As I enjoy reading WWII genre novels, I requested THE MAJOR’S DAUGHTER through Net Galley this summer for my kindle. This novel tells the story of star-crossed lovers: Collie, the major’s daughter in a German POW work camp in New Hampshire, and August, a German POW. As Collie feels herself drawn to the young German soldier, she is torn between her feelings of allegiance to her father (a widow) as well as her country, and her attraction to August. August, in return, is smitten by Collie’s beauty and kindness and determines to defy the camp rules and escape with her to a new life.

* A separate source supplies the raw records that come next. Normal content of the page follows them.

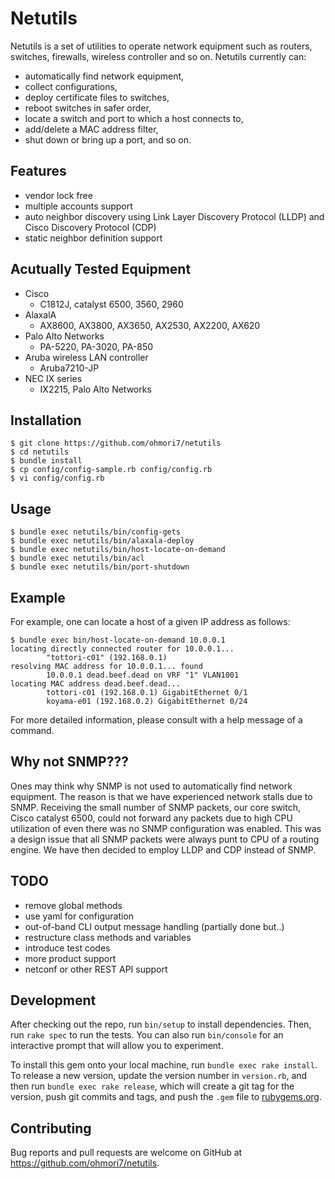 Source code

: # Netutils

Netutils is a set of utilities to operate network equipment such as routers, switches, firewalls, wireless controller and so on.
Netutils currently can:
* automatically find network equipment,
* collect configurations,
* deploy certificate files to switches,
* reboot switches in safer order,
* locate a switch and port to which a host connects to,
* add/delete a MAC address filter,
* shut down or bring up a port, and so on.

## Features

* vendor lock free
* multiple accounts support
* auto neighbor discovery using Link Layer Discovery Protocol (LLDP) and Cisco Discovery Protocol (CDP)
* static neighbor definition support

## Acutually Tested Equipment

* Cisco
	* C1812J, catalyst 6500, 3560, 2960
* AlaxalA
	* AX8600, AX3800, AX3650, AX2530, AX2200, AX620
* Palo Alto Networks
	* PA-5220, PA-3020, PA-850
* Aruba wireless LAN controller
	* Aruba7210-JP
* NEC IX series
	* IX2215, Palo Alto Networks 

## Installation

	$ git clone https://github.com/ohmori7/netutils
	$ cd netutils
	$ bundle install
	$ cp config/config-sample.rb config/config.rb
	$ vi config/config.rb

## Usage

	$ bundle exec netutils/bin/config-gets
	$ bundle exec netutils/bin/alaxala-deploy
	$ bundle exec netutils/bin/host-locate-on-demand
	$ bundle exec netutils/bin/acl
	$ bundle exec netutils/bin/port-shutdown

## Example

For example, one can locate a host of a given IP address as follows:

	$ bundle exec bin/host-locate-on-demand 10.0.0.1
	locating directly connected router for 10.0.0.1... 
	        "tottori-c01" (192.168.0.1)
	resolving MAC address for 10.0.0.1... found
	        10.0.0.1 dead.beef.dead on VRF "1" VLAN1001
	locating MAC address dead.beef.dead...
	        tottori-c01 (192.168.0.1) GigabitEthernet 0/1
	        koyama-e01 (192.168.0.2) GigabitEthernet 0/24

For more detailed information, please consult with a help message of a command.

## Why not SNMP???

Ones may think why SNMP is not used to automatically find network equipment.
The reason is that we have experienced network stalls due to SNMP.
Receiving the small number of SNMP packets, our core switch, Cisco catalyst 6500, could not forward any packets due to high CPU utilization of even there was no SNMP configuration was enabled.
This was a design issue that all SNMP packets were always punt to CPU of a routing engine.
We have then decided to employ LLDP and CDP instead of SNMP.

## TODO

* remove global methods
* use yaml for configuration
* out-of-band CLI output message handling (partially done but..)
* restructure class methods and variables
* introduce test codes
* more product support
* netconf or other REST API support

## Development

After checking out the repo, run `bin/setup` to install dependencies. Then, run `rake spec` to run the tests. You can also run `bin/console` for an interactive prompt that will allow you to experiment.

To install this gem onto your local machine, run `bundle exec rake install`. To release a new version, update the version number in `version.rb`, and then run `bundle exec rake release`, which will create a git tag for the version, push git commits and tags, and push the `.gem` file to [rubygems.org](https://rubygems.org).

## Contributing

Bug reports and pull requests are welcome on GitHub at https://github.com/ohmori7/netutils.
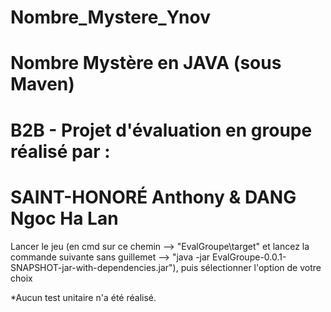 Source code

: # Nombre_Mystere_Ynov
# Nombre Mystère en JAVA (sous Maven)

# B2B - Projet d'évaluation en groupe réalisé par :

# SAINT-HONORÉ Anthony & DANG Ngoc Ha Lan

Lancer le jeu 
(en cmd sur ce chemin --> "EvalGroupe\target" et lancez la commande suivante sans guillemet --> "java -jar EvalGroupe-0.0.1-SNAPSHOT-jar-with-dependencies.jar"), 
puis sélectionner l'option de votre choix

*Aucun test unitaire n'a été réalisé.
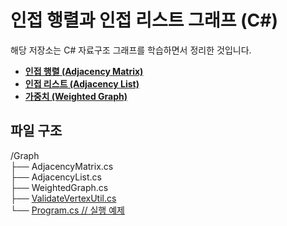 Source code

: # 인접 행렬과 인접 리스트 그래프 (C#)

해당 저장소는 C# 자료구조 그래프를 학습하면서 정리한 것입니다.  
  
- [**인접 행렬 (Adjacency Matrix)**](https://github.com/Leekiahn/Graph-Data-Structure/blob/main/Graph/AdjacencyMatrix.cs)
- [**인접 리스트 (Adjacency List)**](https://github.com/Leekiahn/Graph-Data-Structure/blob/main/Graph/AdjacencyList.cs)  
- [**가중치 (Weighted Graph)**](https://github.com/Leekiahn/Graph-Data-Structure/blob/main/Graph/WeightedGraph.cs)

## 파일 구조

/Graph  
├── AdjacencyMatrix.cs  
├── AdjacencyList.cs  
├── WeightedGraph.cs  
├── [ValidateVertexUtil.cs](https://github.com/Leekiahn/Graph-Data-Structure/blob/main/Graph/ValidateVertexUtil.cs)  
└── [Program.cs // 실행 예제](https://github.com/Leekiahn/Graph-Data-Structure/blob/main/Graph/Program.cs)   
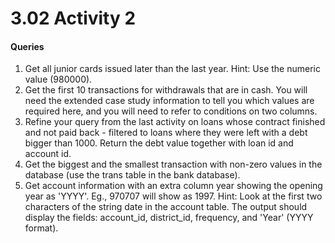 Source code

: # 3.02 Activity 2

#### Queries

1. Get all junior cards issued later than the last year. Hint: Use the numeric value (980000).
2. Get the first 10 transactions for withdrawals that are in cash. You will need the extended case study information to tell you which values are required here, and you will need to refer to conditions on two columns.
3. Refine your query from the last activity on loans whose contract finished and not paid back - filtered to loans where they were left with a debt bigger than 1000.
Return the debt value together with loan id and account id. 
4. Get the biggest and the smallest transaction with non-zero values in the database (use the trans table in the bank database).
5. Get account information with an extra column year showing the opening year as 'YYYY'. Eg., 970707 will show as 1997. Hint: Look at the first two characters of the string date in the account table. The output should display the fields: account_id, district_id, frequency, and 'Year' (YYYY format).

I tend to gravitate to WWII stories. I think part of my fascination is that was my parents’ time of early adulthood and it seems so close and yet so far away. Collie and August’s story has more romance in it than history, in my opinion (I tend to prefer the reverse); however, I was fascinated to know that there really was a German POW camp in southern New Hampshire during the war (this is only about an hour from where I live). The POW’s worked at logging in the forests and then were returned to Europe when the war ended (actually, they thought they were headed back to Germany but were sent to Britain instead to help with war clean up). Collie and August’s story has “tragedy” written all over it from the start. It was oddly reminiscent of “Summer of my German Soldier” (but without Kristy McNichol).
There are some subplots happening along the way, too. Two brothers who are extremely different in temperament are wreaking a bit of havoc among the ladies. One falls in love with Collie (and ultimately brings about the climax of the book when he tells her confidential information about the next steps for the prisoners). Collie’s best friend, Estelle, is in a star-crossed relationship herself out in Ohio, as she has fallen in love with a Sikh gentleman. Her choices are very different from Collie’s. All these plots tie up at the end, in just under 400 pages.
If you enjoy historical romance, WWII era, you will probably enjoy THE MAJOR’S DAUGHTER. Thank you, Net Galley and Penguin Group, for my copy!